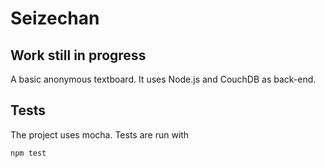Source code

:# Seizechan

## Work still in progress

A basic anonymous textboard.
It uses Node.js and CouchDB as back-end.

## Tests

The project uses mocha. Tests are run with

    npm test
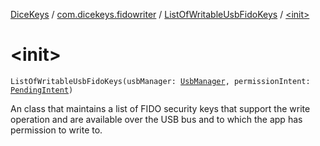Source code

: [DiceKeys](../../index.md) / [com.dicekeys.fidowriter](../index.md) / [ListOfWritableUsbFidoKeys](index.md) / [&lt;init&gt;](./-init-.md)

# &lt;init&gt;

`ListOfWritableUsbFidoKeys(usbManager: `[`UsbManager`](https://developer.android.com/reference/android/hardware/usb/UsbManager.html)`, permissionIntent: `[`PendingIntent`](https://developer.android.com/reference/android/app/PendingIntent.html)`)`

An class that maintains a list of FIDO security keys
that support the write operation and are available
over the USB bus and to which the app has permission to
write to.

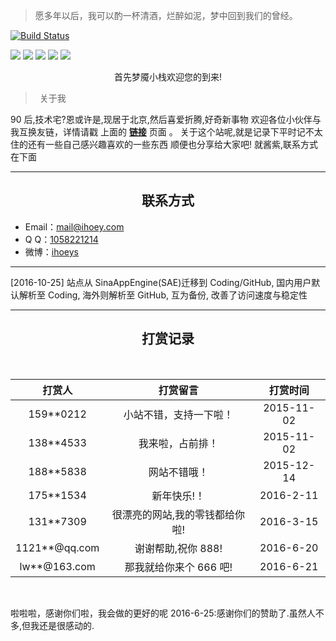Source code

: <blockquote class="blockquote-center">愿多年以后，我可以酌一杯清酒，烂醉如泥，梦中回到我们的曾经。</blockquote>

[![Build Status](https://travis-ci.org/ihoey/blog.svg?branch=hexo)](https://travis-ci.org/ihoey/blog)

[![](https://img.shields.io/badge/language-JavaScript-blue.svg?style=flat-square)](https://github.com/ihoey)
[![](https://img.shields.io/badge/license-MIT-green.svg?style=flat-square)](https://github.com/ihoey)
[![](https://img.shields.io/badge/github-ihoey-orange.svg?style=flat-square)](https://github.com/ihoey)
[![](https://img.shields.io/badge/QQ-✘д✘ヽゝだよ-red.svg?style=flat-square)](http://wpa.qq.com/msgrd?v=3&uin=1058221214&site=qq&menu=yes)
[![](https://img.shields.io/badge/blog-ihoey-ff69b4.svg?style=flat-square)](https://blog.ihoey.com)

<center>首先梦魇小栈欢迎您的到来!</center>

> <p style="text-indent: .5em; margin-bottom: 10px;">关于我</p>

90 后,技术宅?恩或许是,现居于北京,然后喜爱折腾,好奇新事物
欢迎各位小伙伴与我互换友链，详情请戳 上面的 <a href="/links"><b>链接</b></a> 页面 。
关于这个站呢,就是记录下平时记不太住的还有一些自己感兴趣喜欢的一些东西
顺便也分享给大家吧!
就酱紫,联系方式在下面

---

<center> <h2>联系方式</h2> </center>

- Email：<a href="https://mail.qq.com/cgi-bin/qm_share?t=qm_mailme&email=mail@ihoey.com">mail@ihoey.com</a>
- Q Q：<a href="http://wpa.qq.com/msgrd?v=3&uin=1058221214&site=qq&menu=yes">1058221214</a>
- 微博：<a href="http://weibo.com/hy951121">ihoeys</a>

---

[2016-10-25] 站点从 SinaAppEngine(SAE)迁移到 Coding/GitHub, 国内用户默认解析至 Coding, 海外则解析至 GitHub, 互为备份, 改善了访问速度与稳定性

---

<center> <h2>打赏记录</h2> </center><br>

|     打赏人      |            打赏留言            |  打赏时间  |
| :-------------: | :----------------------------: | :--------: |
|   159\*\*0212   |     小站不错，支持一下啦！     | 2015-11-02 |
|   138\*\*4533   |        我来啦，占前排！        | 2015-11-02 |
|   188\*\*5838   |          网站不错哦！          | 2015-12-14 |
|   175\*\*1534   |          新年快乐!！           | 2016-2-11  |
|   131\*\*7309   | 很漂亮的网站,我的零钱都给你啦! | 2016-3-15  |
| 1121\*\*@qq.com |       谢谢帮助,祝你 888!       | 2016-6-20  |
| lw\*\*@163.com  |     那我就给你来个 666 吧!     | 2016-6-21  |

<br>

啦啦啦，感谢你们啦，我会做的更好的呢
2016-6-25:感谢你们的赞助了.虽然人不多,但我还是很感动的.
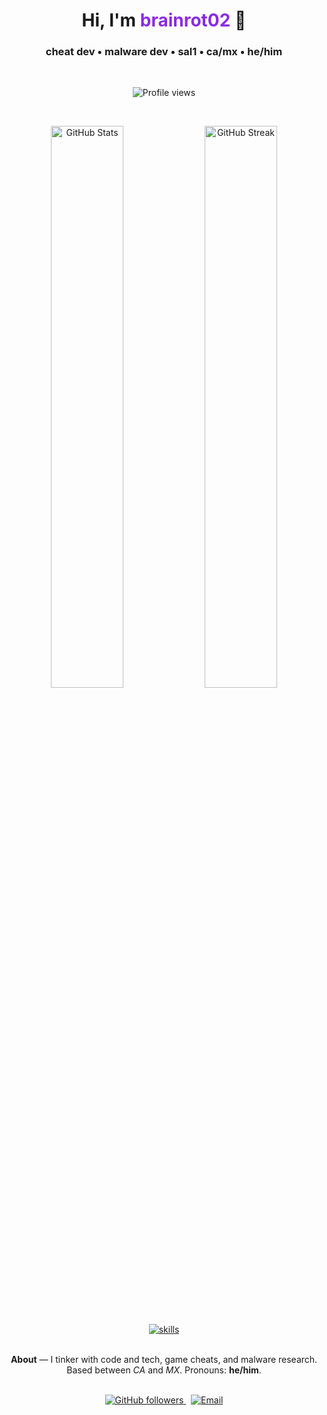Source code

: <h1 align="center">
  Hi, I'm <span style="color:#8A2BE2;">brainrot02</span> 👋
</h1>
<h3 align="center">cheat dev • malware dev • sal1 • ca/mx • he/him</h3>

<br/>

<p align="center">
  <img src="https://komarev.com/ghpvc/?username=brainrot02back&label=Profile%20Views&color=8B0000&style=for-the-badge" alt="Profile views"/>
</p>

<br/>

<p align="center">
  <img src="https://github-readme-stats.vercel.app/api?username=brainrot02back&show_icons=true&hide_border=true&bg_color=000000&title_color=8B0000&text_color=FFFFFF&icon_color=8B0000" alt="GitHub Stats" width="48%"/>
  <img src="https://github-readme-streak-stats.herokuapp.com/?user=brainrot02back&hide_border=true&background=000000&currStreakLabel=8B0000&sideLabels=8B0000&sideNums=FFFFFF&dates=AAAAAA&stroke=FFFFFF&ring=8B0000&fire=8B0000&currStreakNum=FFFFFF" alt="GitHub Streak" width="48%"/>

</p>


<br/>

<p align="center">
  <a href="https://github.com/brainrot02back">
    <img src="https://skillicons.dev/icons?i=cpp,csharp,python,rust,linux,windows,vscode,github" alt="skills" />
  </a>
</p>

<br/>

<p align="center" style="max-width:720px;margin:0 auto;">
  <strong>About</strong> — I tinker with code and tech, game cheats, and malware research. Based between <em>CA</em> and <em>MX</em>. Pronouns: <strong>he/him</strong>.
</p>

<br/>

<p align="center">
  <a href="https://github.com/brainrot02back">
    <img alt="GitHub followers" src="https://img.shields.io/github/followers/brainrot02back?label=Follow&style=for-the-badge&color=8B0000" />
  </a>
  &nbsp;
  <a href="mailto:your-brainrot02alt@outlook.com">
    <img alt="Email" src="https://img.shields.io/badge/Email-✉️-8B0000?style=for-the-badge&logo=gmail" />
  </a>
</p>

— Task objective —
Which lines of the records hold the string "ListOfWritableUsbFidoKeys"? Copy each one.

— Exercise answer —
: [DiceKeys](../../index.md) / [com.dicekeys.fidowriter](../index.md) / [ListOfWritableUsbFidoKeys](index.md) / [&lt;init&gt;](./-init-.md)
`ListOfWritableUsbFidoKeys(usbManager: `[`UsbManager`](https://developer.android.com/reference/android/hardware/usb/UsbManager.html)`, permissionIntent: `[`PendingIntent`](https://developer.android.com/reference/android/app/PendingIntent.html)`)`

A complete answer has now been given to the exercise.